After a delicious breakfast at my campsite of granola, almond milk and some farmer's market peaches that one of my Denver friends gifted me, I was off to Kansas, saying a fond farewell to Golden Gate Canyon State Park.
Kansas. Hm. First timer here to Kansas. I was eager to see what would unfold in one of the most famous states in America - according to turn-of-the-century children's literature anyway. And besides, I have a bit of a relationship with all things Oz.
The Hipcamp I'd booked was located in rural Kansas, just outside Hutchinson, in case you know your way around Kansas. The drive from Denver area to my campsite was excruciatingly long. Oh my goodness, the road just stretched and stretched ahead. The books and the music and all the stops at rest areas to make hot tea felt endless. Miles and miles of fields of corn, wheat and crops of all varieties. They know good and well there in Kansas that they grow a ton of food for North America. (Many billboards pointed out this fine fact.) I have deep respect for folks growing the food in Kansas.
I pulled into my Hipcamp around 5 o'clock or so and began settling in. I would be staying on an actual farm. One with cows, kitties, crops and a silo to boot!
While pitching my tent, I scraped the hell out of my left leg with rebar I use to stake my tent. Blood oozed out. I could feel what felt like future-bruising starting to develop. In the spirit of radical self-reliance, I'd packed a first aid kit for my trip and I'm glad I did. I was able to clean the wound out quite nicely but I also learned a few things about what to pack in the future in terms of gauze.... Like, bring more of it.
I'd pitched my tent facing the field with the back of the tent to the grain silo. It was during the course of this mandatory activity that I threw out my back in "the spot". (Don't we all have one?) Between my gashed left leg and my back pain, I was in an uncomfortable scenario to say the least. I managed to cook my food (instant ramen) and afterwards was barely able to do more than just sit in my camp chair. It was then that the farm owner walked over to say hello. He was an older man, so sweet, so kind, telling me rain might be in the forecast and I could move to the barn if I needed to. He asked where I was from and what I was up to. I shared honestly that I was wandering around solo for a couple of weeks and was grateful for his tidy and beautiful Hipcamp farm. Of course, I was a bit of a hot mess with a pained look on my face from my broke down back and that half ass bandaged left leg. I admit: I did wonder what he thought about this tatted up girl who'd shown up to his farm.

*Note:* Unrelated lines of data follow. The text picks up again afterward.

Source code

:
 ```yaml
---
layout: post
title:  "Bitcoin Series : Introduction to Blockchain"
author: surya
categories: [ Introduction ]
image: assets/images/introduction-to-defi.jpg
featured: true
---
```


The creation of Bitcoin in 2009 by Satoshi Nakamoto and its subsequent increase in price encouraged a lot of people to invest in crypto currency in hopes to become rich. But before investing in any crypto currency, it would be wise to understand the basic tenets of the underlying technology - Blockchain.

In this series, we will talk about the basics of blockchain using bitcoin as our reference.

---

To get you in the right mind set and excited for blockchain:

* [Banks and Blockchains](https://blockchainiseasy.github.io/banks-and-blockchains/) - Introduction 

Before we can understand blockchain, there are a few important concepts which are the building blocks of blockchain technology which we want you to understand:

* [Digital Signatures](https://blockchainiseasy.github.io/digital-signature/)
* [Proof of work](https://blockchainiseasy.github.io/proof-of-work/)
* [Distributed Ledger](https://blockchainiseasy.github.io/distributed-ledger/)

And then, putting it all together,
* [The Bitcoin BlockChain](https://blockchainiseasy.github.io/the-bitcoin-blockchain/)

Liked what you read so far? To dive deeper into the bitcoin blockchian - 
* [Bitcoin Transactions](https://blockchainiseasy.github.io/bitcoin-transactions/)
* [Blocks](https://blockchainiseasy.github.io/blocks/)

No bother. I somehow managed to get my tent in order, do my dishes and zip up the tent well before sundown. I did some light yoga moves to try to work out the pain my back. I prayed the rosary over the phone with my friend A who was back home in D-town. I slept all night long to the sounds of insects, the breeze rustling the grasses in the field and the roar of distant thunder clouds. It never did rain, praise the lord.
The next morning I awoke to the cows being milked in the barn near my tent. The machines clicking and churning with the cows themselves moo'ing in ecstasy. I ate my breakfast, my back still totally in pain and my leg starting to sting a little bit under the bandages. The cows looked curiously at me as they left the barn and their morning milking.
After cleaning up my breakfast, I headed over to the barn for a shower. Sure enough, there was a tidy little farm store to match the tidy little farm. Fresh eggs, milk, meat filled several refrigerated cases. And lo and behold, there was indeed a hot shower in the back of the farm store. I washed my bloody leg and scrubbed my filthy hair. It was my second shower of the trip so far. The first having been at the hot springs back in Colorado days earlier.
Onwards. The adventure continues.... May it be so.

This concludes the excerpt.